Well, you know, as we continue to be exposed to China. You know, we are a significant portion of our batteries come from China. Not all of it, but a significant portion of it. We clearly this is an issue of concern for us. Of concern, I would say. Something that we care about and that we're looking to work towards diversifying out of, out of China as much as possible. The Fluence space will allow us to do that, will allow us to manage, to move more and to make it easier to move production. We continue working with producers in Europe and India and in other Southeast Asia countries. We're looking to continue to diversify. I would say that today, China is still a major supplier.

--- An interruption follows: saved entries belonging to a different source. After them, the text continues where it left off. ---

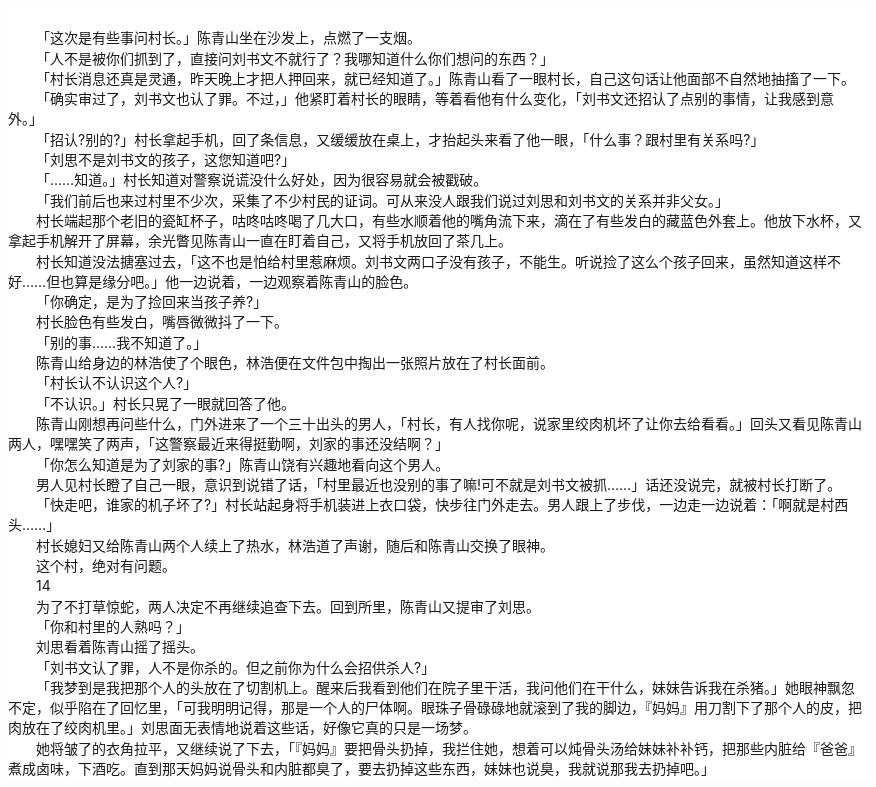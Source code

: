 <br>   
&emsp;&emsp;「这次是有些事问村长。」陈青山坐在沙发上，点燃了一支烟。  
<br>   
&emsp;&emsp;「人不是被你们抓到了，直接问刘书文不就行了？我哪知道什么你们想问的东西？」  
<br>   
&emsp;&emsp;「村长消息还真是灵通，昨天晚上才把人押回来，就已经知道了。」陈青山看了一眼村长，自己这句话让他面部不自然地抽搐了一下。  
<br>   
&emsp;&emsp;「确实审过了，刘书文也认了罪。不过，」他紧盯着村长的眼睛，等着看他有什么变化，「刘书文还招认了点别的事情，让我感到意外。」  
<br>   
&emsp;&emsp;「招认?别的?」村长拿起手机，回了条信息，又缓缓放在桌上，才抬起头来看了他一眼，「什么事？跟村里有关系吗?」  
<br>   
&emsp;&emsp;「刘思不是刘书文的孩子，这您知道吧?」  
<br>   
&emsp;&emsp;「……知道。」村长知道对警察说谎没什么好处，因为很容易就会被戳破。  
<br>   
&emsp;&emsp;「我们前后也来过村里不少次，采集了不少村民的证词。可从来没人跟我们说过刘思和刘书文的关系并非父女。」  
<br>   
&emsp;&emsp;村长端起那个老旧的瓷缸杯子，咕咚咕咚喝了几大口，有些水顺着他的嘴角流下来，滴在了有些发白的藏蓝色外套上。他放下水杯，又拿起手机解开了屏幕，余光瞥见陈青山一直在盯着自己，又将手机放回了茶几上。  
<br>   
&emsp;&emsp;村长知道没法搪塞过去，「这不也是怕给村里惹麻烦。刘书文两口子没有孩子，不能生。听说捡了这么个孩子回来，虽然知道这样不好……但也算是缘分吧。」他一边说着，一边观察着陈青山的脸色。  
<br>   
&emsp;&emsp;「你确定，是为了捡回来当孩子养?」  
<br>   
&emsp;&emsp;村长脸色有些发白，嘴唇微微抖了一下。  
<br>   
&emsp;&emsp;「别的事……我不知道了。」  
<br>   
&emsp;&emsp;陈青山给身边的林浩使了个眼色，林浩便在文件包中掏出一张照片放在了村长面前。  
<br>   
&emsp;&emsp;「村长认不认识这个人?」  
<br>   
&emsp;&emsp;「不认识。」村长只晃了一眼就回答了他。  
<br>   
&emsp;&emsp;陈青山刚想再问些什么，门外进来了一个三十出头的男人，「村长，有人找你呢，说家里绞肉机坏了让你去给看看。」回头又看见陈青山两人，嘿嘿笑了两声，「这警察最近来得挺勤啊，刘家的事还没结啊？」  
<br>   
&emsp;&emsp;「你怎么知道是为了刘家的事?」陈青山饶有兴趣地看向这个男人。  
<br>   
&emsp;&emsp;男人见村长瞪了自己一眼，意识到说错了话，「村里最近也没别的事了嘛!可不就是刘书文被抓……」话还没说完，就被村长打断了。  
<br>   
&emsp;&emsp;「快走吧，谁家的机子坏了?」村长站起身将手机装进上衣口袋，快步往门外走去。男人跟上了步伐，一边走一边说着：「啊就是村西头……」  
<br>   
&emsp;&emsp;村长媳妇又给陈青山两个人续上了热水，林浩道了声谢，随后和陈青山交换了眼神。  
<br>   
&emsp;&emsp;这个村，绝对有问题。  
<br>   
&emsp;&emsp;14  
<br>   
&emsp;&emsp;为了不打草惊蛇，两人决定不再继续追查下去。回到所里，陈青山又提审了刘思。  
<br>   
&emsp;&emsp;「你和村里的人熟吗？」  
<br>   
&emsp;&emsp;刘思看着陈青山摇了摇头。  
<br>   
&emsp;&emsp;「刘书文认了罪，人不是你杀的。但之前你为什么会招供杀人?」  
<br>   
&emsp;&emsp;「我梦到是我把那个人的头放在了切割机上。醒来后我看到他们在院子里干活，我问他们在干什么，妹妹告诉我在杀猪。」她眼神飘忽不定，似乎陷在了回忆里，「可我明明记得，那是一个人的尸体啊。眼珠子骨碌碌地就滚到了我的脚边，『妈妈』用刀割下了那个人的皮，把肉放在了绞肉机里。」刘思面无表情地说着这些话，好像它真的只是一场梦。  
<br>   
&emsp;&emsp;她将皱了的衣角拉平，又继续说了下去，「『妈妈』要把骨头扔掉，我拦住她，想着可以炖骨头汤给妹妹补补钙，把那些内脏给『爸爸』煮成卤味，下酒吃。直到那天妈妈说骨头和内脏都臭了，要去扔掉这些东西，妹妹也说臭，我就说那我去扔掉吧。」  
<br>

We haven't seen any issues. There are no problems in productions in any of our suppliers. There have been no problems in shipping some and logistics. We have no signs of any disruption at this stage that we can, you know. Clearly something that when we look at our risk management capability, something that we spend time on to ensure that we can manage any potential issue.
Thank you.
Well, I wanna, you know, thanks everybody for participating. As I said it at the beginning, I could not understand what I was saying when I was reading the script. Clearly my voice, the mic and the speakers in my room and my accent did not work very well. We have the script in the IR website. Please take a look at it. If you have any questions, contact Lex, and we will gladly answer them. You know, we'll assure you that next quarter this won't happen again. Thank you very much for the time and, you know, be awesome.
This concludes today's conference call. Thank you for participating. You may now disconnect.